StringWriter Encoding Hack

A few months back I blogged about the problems I had with the System.IO.StringWriter when dealing with XML. This whole dealing with XML things is not very intuitive IMO. There are way too many steps involved in making it work. My other problem with it is kind of complicated to explain, so I will try my best.

I was trying to create an XML string to pass up the various layers of my application, to be later written to a file, or some other destination. Well, when you start to march into the XML world, you have to deal with text encoding. XML is very finicky about that kind of thing, and if you don't do it just right, you're screwed. Now, you may not have known this, but when you deal with strings, they are ALWAYS encoded as UTF-16. It doesn't matter what you do to it, or how you work with it, String = UTF16. XML on the other hand, requires all the text to be encoded in UTF8, otherwise IE and just about every other application on earth totally craps out. Has the problem begun to become apparent to you yet?

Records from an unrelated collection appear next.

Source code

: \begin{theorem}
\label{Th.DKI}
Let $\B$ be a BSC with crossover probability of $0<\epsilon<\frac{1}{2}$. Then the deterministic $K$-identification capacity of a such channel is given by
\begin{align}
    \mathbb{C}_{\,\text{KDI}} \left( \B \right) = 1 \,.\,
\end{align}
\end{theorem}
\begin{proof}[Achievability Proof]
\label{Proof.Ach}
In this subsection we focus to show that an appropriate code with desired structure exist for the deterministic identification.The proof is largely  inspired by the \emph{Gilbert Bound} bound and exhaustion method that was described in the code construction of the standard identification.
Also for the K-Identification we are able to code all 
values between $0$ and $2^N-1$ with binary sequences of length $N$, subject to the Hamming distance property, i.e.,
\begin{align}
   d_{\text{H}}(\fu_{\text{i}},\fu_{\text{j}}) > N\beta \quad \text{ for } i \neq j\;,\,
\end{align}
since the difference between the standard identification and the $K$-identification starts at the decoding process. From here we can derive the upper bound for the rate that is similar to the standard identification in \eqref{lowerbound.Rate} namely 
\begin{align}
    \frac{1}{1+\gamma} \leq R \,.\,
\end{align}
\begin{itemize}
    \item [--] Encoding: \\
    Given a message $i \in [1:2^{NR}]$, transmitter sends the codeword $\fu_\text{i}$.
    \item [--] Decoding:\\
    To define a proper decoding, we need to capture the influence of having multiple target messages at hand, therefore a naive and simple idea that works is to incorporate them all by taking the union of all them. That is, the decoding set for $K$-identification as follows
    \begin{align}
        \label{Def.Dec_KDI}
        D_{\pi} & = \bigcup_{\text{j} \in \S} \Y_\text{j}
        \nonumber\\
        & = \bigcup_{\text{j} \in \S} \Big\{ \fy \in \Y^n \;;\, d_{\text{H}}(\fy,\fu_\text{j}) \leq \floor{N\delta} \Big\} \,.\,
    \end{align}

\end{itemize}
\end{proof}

In the System.Xml namespace, you can specify the text encoding when dealing with Stream objects, and you can specify the encoding when automatically writing to a file, but you CANNOT change the encoding when you deal with strings. NEVER. You're stuck building UTF16 XML strings even if XML is almost always in UTF8. I don't know about you guys, but this is extremely confusing. It doesn't make one bit of sense to me.

I talked to some of the MS XML gurus (Dare and Joshua) and they told me that my scenario was the first legitimate one they had ever heard for needing to add encoding to the string. That surprised me, because, having never dealt with building XML using the namespace before, I would have expected it would work this way. My other beef is, if a string is always UTF16 and XML is always UTF8, shouldn't it automatically convert internally? Even if it means the Framework has to take the StringWriter, dump it into a StreamReader, change the encoding, and dump the encoded string back into a new StringWriter and pass it back... that's how I would think it would work. I'm hoping this is possible for System.Xml 2.0.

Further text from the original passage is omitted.